I don't really disagree with you, I just think that a number of interpretations are possible. You see, I believe we can learn from Luzifer, because he is part not only of ourselves, but of the cosmos - whether we conceive that to be the cosmos of God, or of reality in a more abstract sense ... in whatever sense we conceive the enormity of the universe, Luzifer is a part of it, a vital part of it. The danger comes only when we rely on him alone. But there is also a danger when we seek to learn from Michael alone, or from Eva alone, I believe ... they each provide us with a small part of the picture. To me, every opera of LICHT ends with an uncertainty, where we cannot be sure how much redemption, and the passage to light, has been accomplished. Together, in MITTWOCH that all comes into unity but even there, it is only a unity for a brief moment. And so the cycle goes on and on, and we must always come back and experience it again, learning something new every time, like the spiral Stockhausen speaks of, where we return to the same place, but things have changed.
And so Luzifer's dominance in LUZIFERs TANZ is not, I believe, a quantitative thing, but rather a qualitative thing. He dominates too much because he has sought to defeat Michael, yet again. It is because he seeks to exclude Michael that he fails. But then I believe this is also true in reverse - that Michael cannot succeed without Luzifer. But that is another discussion!

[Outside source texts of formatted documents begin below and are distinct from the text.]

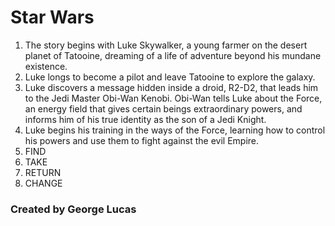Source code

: # Star Wars 

1. The story begins with Luke Skywalker, a young farmer on the desert planet of Tatooine, dreaming of a life of adventure beyond his mundane existence.
2. Luke longs to become a pilot and leave Tatooine to explore the galaxy.
3. Luke discovers a message hidden inside a droid, R2-D2, that leads him to the Jedi Master Obi-Wan Kenobi. Obi-Wan tells Luke about the Force, an energy field that gives certain beings extraordinary powers, and informs him of his true identity as the son of a Jedi Knight.
4. Luke begins his training in the ways of the Force, learning how to control his powers and use them to fight against the evil Empire.
5. FIND
6. TAKE
7. RETURN
8. CHANGE

### Created by George Lucas
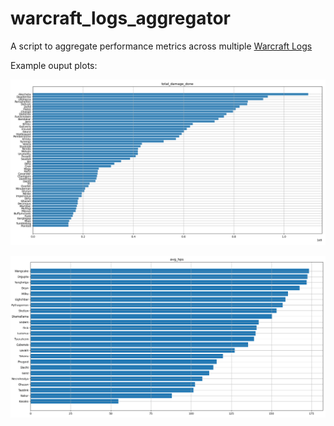 # warcraft_logs_aggregator
A script to aggregate performance metrics across multiple [Warcraft Logs](https://www.warcraftlogs.com/)

Example ouput plots:

![total_damage_done](media/total_damage_done.png)

![avg_hps](media/avg_hps.png)
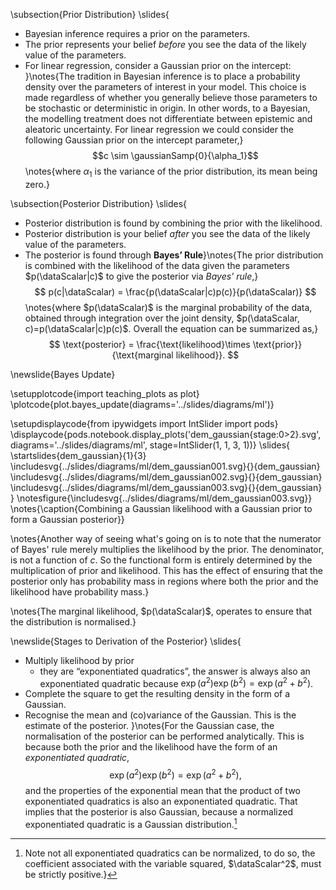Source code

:\subsection{Prior Distribution}
\slides{
* Bayesian inference requires a prior on the parameters.
* The prior represents your belief *before* you see the data of the likely value of the parameters.
* For linear regression, consider a Gaussian prior on the intercept:
}\notes{The tradition in Bayesian inference is to place a probability density over the parameters of interest in your model. This choice is made regardless of whether you generally believe those parameters to be stochastic or deterministic in origin. In other words, to a Bayesian, the modelling treatment does not differentiate between epistemic and aleatoric uncertainty. For linear regression we could consider the following Gaussian prior on the intercept parameter,}
  $$c \sim \gaussianSamp{0}{\alpha_1}$$
\notes{where $\alpha_1$ is the variance of the prior distribution, its mean being zero.}

\subsection{Posterior Distribution}
\slides{
* Posterior distribution is found by combining the prior with the likelihood.
* Posterior distribution is your belief *after* you see the data of the likely value of the parameters.
* The posterior is found through **Bayes’ Rule**}\notes{The prior distribution is combined with the likelihood of the data given the parameters $p(\dataScalar|c)$ to give the posterior via *Bayes' rule*,}
  $$
  p(c|\dataScalar) = \frac{p(\dataScalar|c)p(c)}{p(\dataScalar)}
  $$
  \notes{where $p(\dataScalar)$ is the marginal probability of the data, obtained through integration over the joint density, $p(\dataScalar, c)=p(\dataScalar|c)p(c)$. Overall the equation can be summarized as,}
  $$
  \text{posterior} = \frac{\text{likelihood}\times \text{prior}}{\text{marginal likelihood}}.
  $$



\newslide{Bayes Update}

\setupplotcode{import teaching_plots as plot}
\plotcode{plot.bayes_update(diagrams='../slides/diagrams/ml')}

\setupdisplaycode{from ipywidgets import IntSlider
import pods}
\displaycode{pods.notebook.display_plots('dem_gaussian{stage:0>2}.svg', 
                            diagrams='../slides/diagrams/ml', 
							stage=IntSlider(1, 1, 3, 1))}
\slides{
\startslides{dem_gaussian}{1}{3}
\includesvg{../slides/diagrams/ml/dem_gaussian001.svg}{}{dem_gaussian}
\includesvg{../slides/diagrams/ml/dem_gaussian002.svg}{}{dem_gaussian}
\includesvg{../slides/diagrams/ml/dem_gaussian003.svg}{}{dem_gaussian}
}
\notesfigure{\includesvg{../slides/diagrams/ml/dem_gaussian003.svg}}
\notes{\caption{Combining a Gaussian likelihood with a Gaussian prior to form a Gaussian posterior}}

\notes{Another way of seeing what's going on is to note that the numerator of Bayes' rule merely multiplies the likelihood by the prior. The denominator, is not a function of $c$. So the functional form is entirely determined by the multiplication of prior and likelihood. This has the effect of ensuring that the posterior only has probability mass in regions where both the prior and the likelihood have probability mass.}

\notes{The marginal likelihood, $p(\dataScalar)$, operates to ensure that the distribution is normalised.}

\newslide{Stages to Derivation of the Posterior}
\slides{
* Multiply likelihood by prior
  * they are “exponentiated quadratics”, the answer is always also an exponentiated quadratic because $\exp(a^2)\exp(b^2) = \exp(a^2 + b^2)$.
* Complete the square to get the resulting density in the form of a Gaussian.
* Recognise the mean and (co)variance of the Gaussian. This is the estimate of the posterior.
}\notes{For the Gaussian case, the normalisation of the posterior can be performed analytically. This is because both the prior and the likelihood have the form of an *exponentiated quadratic*,
$$
\exp(a^2)\exp(b^2) = \exp(a^2 + b^2),
$$
and the properties of the exponential mean that the product of two exponentiated quadratics is also an exponentiated quadratic. That implies that the posterior is also Gaussian, because a normalized exponentiated quadratic is a Gaussian distribution.[^normalize-gaussian]

[^normalize-gaussian]: Note not all exponentiated quadratics can be normalized, to do so, the coefficient associated with the variable squared, $\dataScalar^2$, must be strictly positive.}
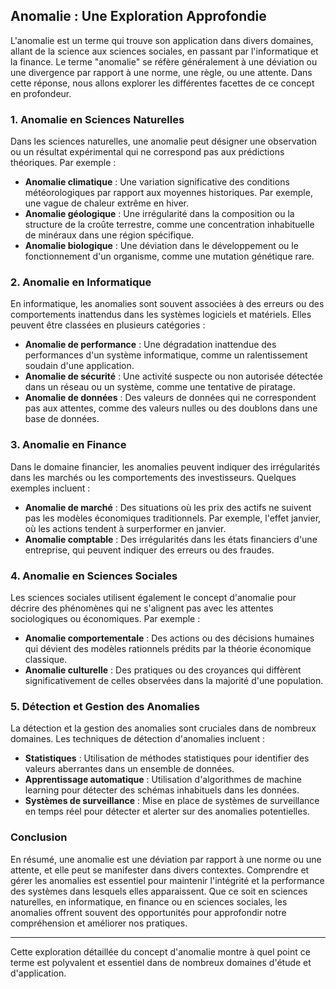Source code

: ## Anomalie : Une Exploration Approfondie

L'anomalie est un terme qui trouve son application dans divers domaines, allant de la science aux sciences sociales, en passant par l'informatique et la finance. Le terme "anomalie" se réfère généralement à une déviation ou une divergence par rapport à une norme, une règle, ou une attente. Dans cette réponse, nous allons explorer les différentes facettes de ce concept en profondeur.

### 1. Anomalie en Sciences Naturelles

Dans les sciences naturelles, une anomalie peut désigner une observation ou un résultat expérimental qui ne correspond pas aux prédictions théoriques. Par exemple :

- **Anomalie climatique** : Une variation significative des conditions météorologiques par rapport aux moyennes historiques. Par exemple, une vague de chaleur extrême en hiver.
- **Anomalie géologique** : Une irrégularité dans la composition ou la structure de la croûte terrestre, comme une concentration inhabituelle de minéraux dans une région spécifique.
- **Anomalie biologique** : Une déviation dans le développement ou le fonctionnement d'un organisme, comme une mutation génétique rare.

### 2. Anomalie en Informatique

En informatique, les anomalies sont souvent associées à des erreurs ou des comportements inattendus dans les systèmes logiciels et matériels. Elles peuvent être classées en plusieurs catégories :

- **Anomalie de performance** : Une dégradation inattendue des performances d'un système informatique, comme un ralentissement soudain d'une application.
- **Anomalie de sécurité** : Une activité suspecte ou non autorisée détectée dans un réseau ou un système, comme une tentative de piratage.
- **Anomalie de données** : Des valeurs de données qui ne correspondent pas aux attentes, comme des valeurs nulles ou des doublons dans une base de données.

### 3. Anomalie en Finance

Dans le domaine financier, les anomalies peuvent indiquer des irrégularités dans les marchés ou les comportements des investisseurs. Quelques exemples incluent :

- **Anomalie de marché** : Des situations où les prix des actifs ne suivent pas les modèles économiques traditionnels. Par exemple, l'effet janvier, où les actions tendent à surperformer en janvier.
- **Anomalie comptable** : Des irrégularités dans les états financiers d'une entreprise, qui peuvent indiquer des erreurs ou des fraudes.

### 4. Anomalie en Sciences Sociales

Les sciences sociales utilisent également le concept d'anomalie pour décrire des phénomènes qui ne s'alignent pas avec les attentes sociologiques ou économiques. Par exemple :

- **Anomalie comportementale** : Des actions ou des décisions humaines qui dévient des modèles rationnels prédits par la théorie économique classique.
- **Anomalie culturelle** : Des pratiques ou des croyances qui diffèrent significativement de celles observées dans la majorité d'une population.

### 5. Détection et Gestion des Anomalies

La détection et la gestion des anomalies sont cruciales dans de nombreux domaines. Les techniques de détection d'anomalies incluent :

- **Statistiques** : Utilisation de méthodes statistiques pour identifier des valeurs aberrantes dans un ensemble de données.
- **Apprentissage automatique** : Utilisation d'algorithmes de machine learning pour détecter des schémas inhabituels dans les données.
- **Systèmes de surveillance** : Mise en place de systèmes de surveillance en temps réel pour détecter et alerter sur des anomalies potentielles.

### Conclusion

En résumé, une anomalie est une déviation par rapport à une norme ou une attente, et elle peut se manifester dans divers contextes. Comprendre et gérer les anomalies est essentiel pour maintenir l'intégrité et la performance des systèmes dans lesquels elles apparaissent. Que ce soit en sciences naturelles, en informatique, en finance ou en sciences sociales, les anomalies offrent souvent des opportunités pour approfondir notre compréhension et améliorer nos pratiques.

---

Cette exploration détaillée du concept d'anomalie montre à quel point ce terme est polyvalent et essentiel dans de nombreux domaines d'étude et d'application.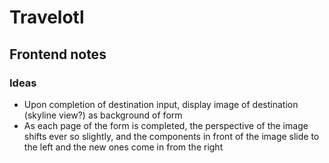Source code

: # Travelotl

## Frontend notes

### Ideas
- Upon completion of destination input, display image of destination (skyline view?) as background of form
- As each page of the form is completed, the perspective of the image shifts ever so slightly, and the components in front of the image slide to the left and the new ones come in from the right
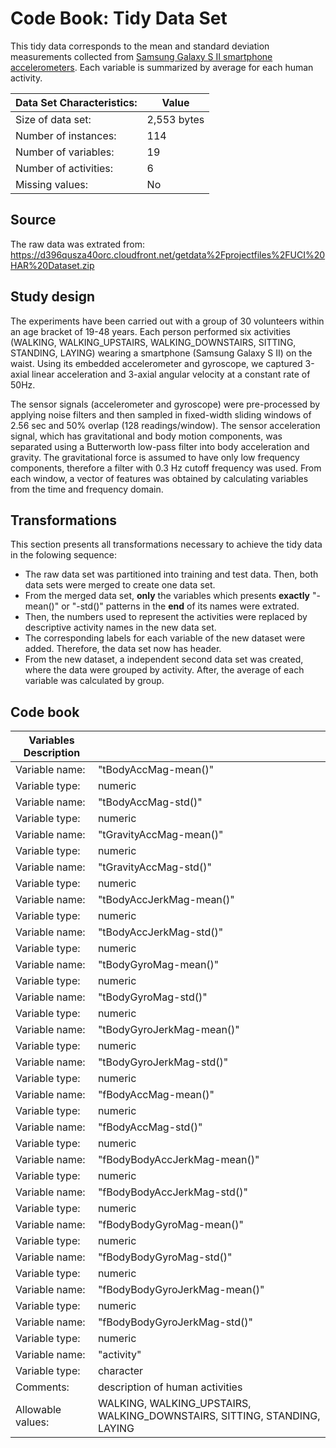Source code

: Code Book: Tidy Data Set
========================

This tidy data corresponds to the mean and standard deviation measurements collected from [Samsung Galaxy S II smartphone accelerometers][dataset]. Each variable is summarized by average for each human activity. 

| Data Set Characteristics: | Value                     |
|---------------------------|---------------------------|
| Size of data set:         | 2,553 bytes               |
| Number of instances:      | 114                       |
| Number of variables:      | 19                        |
| Number of activities:     | 6                         |
| Missing values:           | No                        |

 [dataset]: http://archive.ics.uci.edu/ml/datasets/Human+Activity+Recognition+Using+Smartphones# 
 
Source
------
 The raw data was extrated from: https://d396qusza40orc.cloudfront.net/getdata%2Fprojectfiles%2FUCI%20HAR%20Dataset.zip
 
Study design
------------
 
 The experiments have been carried out with a group of 30 volunteers within an age bracket of 19-48 years. Each person performed six activities (WALKING, WALKING_UPSTAIRS, WALKING_DOWNSTAIRS, SITTING, STANDING, LAYING) wearing a smartphone (Samsung Galaxy S II) on the waist. Using its embedded accelerometer and gyroscope, we captured 3-axial linear acceleration and 3-axial angular velocity at a constant rate of 50Hz. 

The sensor signals (accelerometer and gyroscope) were pre-processed by applying noise filters and then sampled in fixed-width sliding windows of 2.56 sec and 50% overlap (128 readings/window). The sensor acceleration signal, which has gravitational and body motion components, was separated using a Butterworth low-pass filter into body acceleration and gravity. The gravitational force is assumed to have only low frequency components, therefore a filter with 0.3 Hz cutoff frequency was used. From each window, a vector of features was obtained by calculating variables from the time and frequency domain. 

Transformations
---------------
 This section presents all transformations necessary to achieve the tidy data in the folowing sequence:
 
* The raw data set was partitioned into training and test data. Then, both data sets were merged to create one data set.
* From the merged data set, **only** the variables which presents **exactly** "-mean()" or "-std()" patterns in the **end** of its names were extrated. 
* Then, the numbers used to represent the activities were replaced by descriptive activity names in the new data set.
* The corresponding labels for each variable of the new dataset were added. Therefore, the data set now has header. 
* From the new dataset, a independent second data set was created, where the data were grouped by activity. After, the average of each variable was calculated by group. 

Code book
---------
 
| Variables Description     |                           |
|---------------------------|---------------------------|
| Variable name:            | "tBodyAccMag-mean()"      |
| Variable type:            | numeric                   |
| Variable name:            | "tBodyAccMag-std()"       |
| Variable type:            | numeric                   |
| Variable name:            | "tGravityAccMag-mean()"   |
| Variable type:            | numeric                   |
| Variable name:            | "tGravityAccMag-std()"    |
| Variable type:            | numeric                   |
| Variable name:            | "tBodyAccJerkMag-mean()"  |
| Variable type:            | numeric                   |
| Variable name:            | "tBodyAccJerkMag-std()"   |
| Variable type:            | numeric                   |
| Variable name:            | "tBodyGyroMag-mean()"     |
| Variable type:            | numeric                   |
| Variable name:            | "tBodyGyroMag-std()"      |
| Variable type:            | numeric                   |
| Variable name:            | "tBodyGyroJerkMag-mean()" |
| Variable type:            | numeric                   |
| Variable name:            | "tBodyGyroJerkMag-std()"  |
| Variable type:            | numeric                   |
| Variable name:            | "fBodyAccMag-mean()"      |
| Variable type:            | numeric                   |
| Variable name:            | "fBodyAccMag-std()"       |
| Variable type:            | numeric                   |
| Variable name:             |"fBodyBodyAccJerkMag-mean()"|
| Variable type:            | numeric                   |
|Variable name:              |"fBodyBodyAccJerkMag-std()"|
| Variable type:            | numeric                   |
|Variable name:             |"fBodyBodyGyroMag-mean()"  |
| Variable type:            | numeric                   |
|Variable name:             |"fBodyBodyGyroMag-std()"   |
| Variable type:            | numeric                   |
|Variable name:             | "fBodyBodyGyroJerkMag-mean()"|
| Variable type:            | numeric                   |
| Variable name:            |  "fBodyBodyGyroJerkMag-std()"|
| Variable type:            | numeric                   |
| Variable name:            | "activity"                |
| Variable type:            | character                 |
| Comments:                 | description of human activities |
| Allowable values:         | WALKING, WALKING_UPSTAIRS, WALKING_DOWNSTAIRS, SITTING, STANDING, LAYING |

I do not quite agree with you about LUZIFERs ABSCHIED. I am not so sure it is a redemptive message there. I find it very ambiguous - the holy, virtuous word of St Francis, but brought to us through the darkness of Luzifer's formula. Is Luzifer disguising himself in the garb of holiness? This is often what happens when the darker depths of our psyche try to find a voice: the darker parts of who we are, and of the universe of which we seek to be a part and to understand, appear to us disguised. They appear to us in forms that make them appear more approachable. So the scene, with its strange rituals, its frightening black bird that is set free, its ominous trombone chords, all make it (for me) a scene where both the holy and the horrific are one and the same - another manifestation of the contradiction that is so essential to Lucifer.
And one more point I do not quite agree with you - Luzifer's place in SONNTAG. I find it incredible that his formula appears at the very end: the last notes of the Luzifer formula are the bass line of both scenes of HOCH-ZEITEN. This is to me as if Luzifer is there after all, reminding us that even this celebrated union of Michael and Eva is an illusory victory, an illusory attainment of light, because still, beneath the surface, the darkness of Luzifer rumbles beneath the surface. It was not possible to confine him to prison after all! And so, even after SONNTAG, we have not come to an end. We must continue our journey on the spiral!
No doubt, we will have many opportunities to talk and share our perspectives in Kürten! Your perspectives always teach me so much, even when I sometimes see things differently. Thank you, as always, Thomas, for this discussion.
I feel that it could be useful to have a discussion-forum on the music of Stockhausen. There are so many people from all over the world, young and old, learned and eager to get into contact with this musical world: musicologists, composers, musicians, music lovers; people who plan concerts - who write books or have to give lectures and so on. So there should be much stuff, many ideas that we can share. And when we have open questions, there may be people who studied just that and could give a hint or a stimulus.
A problem might be the English language, but i feel that is the only possibility that many people who are interested can participate. And we can exercise tolerance to mistakes!